Interaction of SmpB with ribosome from directed hydroxyl radical probing

Daisuke Kurita^1,2, Rumi Sasaki¹, Akira Muto^1,2,3 and Hyouta Himeno^1,2,3,*

¹Department of Biochemistry and Biotechnology, Faculty of Agriculture and Life Science, Hirosaki University, Hirosaki 036-8561, ²The United Graduate School of Agricultural Sciences, Iwate University, Morioka 020-8551 and ³RNA Research Center, Hirosaki University, Hirosaki 036-8561, Japan

*To whom correspondence should be addressed. Tel: +81 172 39 3592; Fax: +81 172 39 3593; Email: himeno{at}cc.hirosaki-u.ac.jp

Received May 12, 2007. Revised August 17, 2007. Accepted August 17, 2007.

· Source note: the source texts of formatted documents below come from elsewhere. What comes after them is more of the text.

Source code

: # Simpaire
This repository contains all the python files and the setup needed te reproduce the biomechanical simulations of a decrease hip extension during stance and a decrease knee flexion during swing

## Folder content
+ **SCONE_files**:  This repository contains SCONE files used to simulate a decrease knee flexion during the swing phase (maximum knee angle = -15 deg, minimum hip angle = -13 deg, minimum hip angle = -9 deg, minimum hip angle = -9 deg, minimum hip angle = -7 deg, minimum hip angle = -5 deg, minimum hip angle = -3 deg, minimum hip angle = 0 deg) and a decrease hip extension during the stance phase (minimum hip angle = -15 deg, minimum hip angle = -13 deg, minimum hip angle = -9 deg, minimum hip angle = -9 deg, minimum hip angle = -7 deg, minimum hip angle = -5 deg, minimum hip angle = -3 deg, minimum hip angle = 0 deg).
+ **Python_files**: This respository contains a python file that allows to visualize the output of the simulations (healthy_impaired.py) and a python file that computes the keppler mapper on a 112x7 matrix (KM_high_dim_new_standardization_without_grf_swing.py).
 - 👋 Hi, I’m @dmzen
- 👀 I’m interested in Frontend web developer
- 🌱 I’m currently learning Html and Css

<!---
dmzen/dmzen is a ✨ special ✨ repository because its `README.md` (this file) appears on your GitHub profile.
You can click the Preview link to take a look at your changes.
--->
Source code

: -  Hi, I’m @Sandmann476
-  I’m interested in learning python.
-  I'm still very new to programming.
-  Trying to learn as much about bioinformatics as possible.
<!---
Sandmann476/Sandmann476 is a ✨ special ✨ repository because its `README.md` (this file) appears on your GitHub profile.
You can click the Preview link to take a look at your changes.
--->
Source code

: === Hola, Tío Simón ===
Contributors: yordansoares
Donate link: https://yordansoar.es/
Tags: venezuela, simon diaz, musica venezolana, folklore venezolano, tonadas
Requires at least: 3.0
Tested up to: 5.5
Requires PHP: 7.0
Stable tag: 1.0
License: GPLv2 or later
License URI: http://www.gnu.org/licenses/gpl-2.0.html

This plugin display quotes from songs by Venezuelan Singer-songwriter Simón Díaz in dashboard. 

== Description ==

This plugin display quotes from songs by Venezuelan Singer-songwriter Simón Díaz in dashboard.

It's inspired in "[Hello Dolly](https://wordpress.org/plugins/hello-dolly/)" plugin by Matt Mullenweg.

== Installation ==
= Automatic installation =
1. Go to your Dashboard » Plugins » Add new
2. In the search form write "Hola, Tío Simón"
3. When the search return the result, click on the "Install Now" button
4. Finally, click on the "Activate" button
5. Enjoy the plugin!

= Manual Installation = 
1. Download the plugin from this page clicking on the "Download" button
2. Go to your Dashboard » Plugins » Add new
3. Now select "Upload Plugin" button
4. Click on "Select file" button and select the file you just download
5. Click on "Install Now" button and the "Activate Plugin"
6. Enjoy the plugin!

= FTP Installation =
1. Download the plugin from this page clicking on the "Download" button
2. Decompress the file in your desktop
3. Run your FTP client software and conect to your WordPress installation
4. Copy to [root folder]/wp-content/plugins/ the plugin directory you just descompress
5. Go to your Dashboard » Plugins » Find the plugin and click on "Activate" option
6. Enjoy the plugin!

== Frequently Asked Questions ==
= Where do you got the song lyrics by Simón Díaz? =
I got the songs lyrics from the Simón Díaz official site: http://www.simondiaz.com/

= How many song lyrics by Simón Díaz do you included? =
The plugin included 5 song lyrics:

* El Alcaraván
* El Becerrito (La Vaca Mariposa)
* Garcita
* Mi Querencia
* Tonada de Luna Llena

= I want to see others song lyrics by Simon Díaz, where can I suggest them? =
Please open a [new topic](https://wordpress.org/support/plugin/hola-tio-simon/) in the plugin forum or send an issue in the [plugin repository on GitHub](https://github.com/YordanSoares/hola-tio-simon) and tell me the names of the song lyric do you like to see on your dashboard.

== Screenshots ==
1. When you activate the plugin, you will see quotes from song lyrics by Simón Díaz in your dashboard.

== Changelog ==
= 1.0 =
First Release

To add a tag-peptide for degradation to the nascent polypeptide in a stalled ribosome, an unusual translation called trans-translation is facilitated by transfer-messenger RNA (tmRNA) having an upper half of the tRNA structure and the sequence encoding the tag-peptide except the first alanine. During this event, tmRNA enters the vacant A-site of the stalled ribosome without a codon–anticodon interaction, but with a protein factor SmpB. Here, we studied the sites and modes of binding of SmpB to the ribosome by directed hydroxyl radical probing from Fe(II) tethered to SmpB variants. It revealed two SmpB-binding sites, A-site and P-site, on the ribosome. Each SmpB can be superimposed on the lower half of tRNA behaving in translation. The sites of cleavages from Fe(II) tethered to the C-terminal residues of A-site SmpB are aligned along the mRNA path towards the downstream tunnel, while those of P-site SmpB are found almost exclusively around the region of the codon–anticodon interaction in the P-site. We propose a new model of trans-translation in that the C-terminal tail of SmpB initially recognizes the decoding region and the mRNA path free of mRNA by mimicking mRNA.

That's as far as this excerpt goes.